Our house would have seen a partial eclipse of 99% and it would've taken no effort to watch from the deck in the back but this wouldn't have been seeing the eclipse totality.  I had a lot of time to think about the eclipse on the long ride home, six hours actually.   I sat in the car, completely covered in dust from two days of being in the dirt and gravel and rolling up the tent, my extensor digitorum longus aching from the brake, release exercise it wasn't ready for .  I never once had the feeling that it wasn't worth the effort and discomfort.

In this long ride, I began pondering the nature of our analog and digital universe.  The eclipse was a good analogy of my thoughts. I had seen a few eclipses before and although they were very interesting to me, they did not leave an impression on my like this one did.  This one was a completely different experience.  In fact, within the eclipse, there were completely different experiences.  This eclipse felt like both a digital and analog experience.  Analog in that every fraction of the sun that was covered was incrementally better and more exciting than the previous one but digital in that you either see an eclipse in the path of totality or you don't.

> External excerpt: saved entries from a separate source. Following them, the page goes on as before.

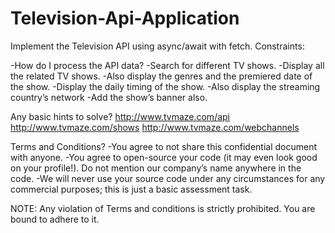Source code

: # Television-Api-Application
Implement the Television API using async/await with fetch.
Constraints:

-How do I process the API data?
-Search for different TV shows.
-Display all the related TV shows.
-Also display the genres and the premiered date of the show.
-Display the daily timing of the show.
-Also display the streaming country’s network
-Add the show’s banner also.

Any basic hints to solve?
http://www.tvmaze.com/api
http://www.tvmaze.com/shows
http://www.tvmaze.com/webchannels


Terms and Conditions?
-You agree to not share this confidential document with anyone. 
-You agree to open-source your code (it may even look good on your profile!). Do not mention our company’s name anywhere in the code.
-We will never use your source code under any circumstances for any commercial purposes; this is just a basic assessment task. 

NOTE: Any violation of Terms and conditions is strictly prohibited. You are bound to adhere to it.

Analog and digital in co-existence is the nature of our universe and life.  It is a paradox that cannot be unraveled in our existence.  Scientists and theologians are equipped to intellectually unpack this for us and yet completely at a loss as to help us experience it.  It is something you just have to experience and identify for yourself and at the same time can be experienced in degrees that are your own.

Monday, August 14, 2017

The Source of Ambition

If you've ever accomplished something that took a long time and great effort, you have received a taste of fulfillment.  For me, unfortunately, this feeling is usually short lived without continuous effort unto some other difficult task which I deem worthwhile.  At which time, I subject myself to suffering to learn and accomplish something new.  There are others which seem to derive a lifetime of pleasure from their accomplishments and are still living off the memory of something long ago accomplished or something bigger which they had a hand in.

Until recently, I have known little bounds to my ambitions.  Really, though that ambition was to seek a new accomplishment which would give me that feeling of accomplishment which would comfort me during times of suffering or great effort.  I know compared to some, my life has had little suffering and much of it in the past ten years has been self-imposed and pushes me toward some greater goal of learning, skill or accomplishment.

Only recently through the study and further acceptance of God's will have I found any kind of lasting fulfillment.  The more I learn, the more questions I have but the more fulfilled I feel.  It's the normal paradox that stems from the familiarization of yourself with any vast body of knowledge or skill, the more you know, the more you realize you don't know.  This lack of knowledge to accomplish a task is often what drives me to further study and practice of the field.

This paradox and motivational method does not spread to spiritual growth.  Spiritual growth asks something of your spirit and in doing so fulfills your spirit which transcend even my own powerful desire to master a skill or knowledge.  Thus by the fruits of the Holy Spirit, I am driven onward, not by my lack of God or spirituality.  One nibble on the spiritual bread is enough to get me from here to Mordor and back.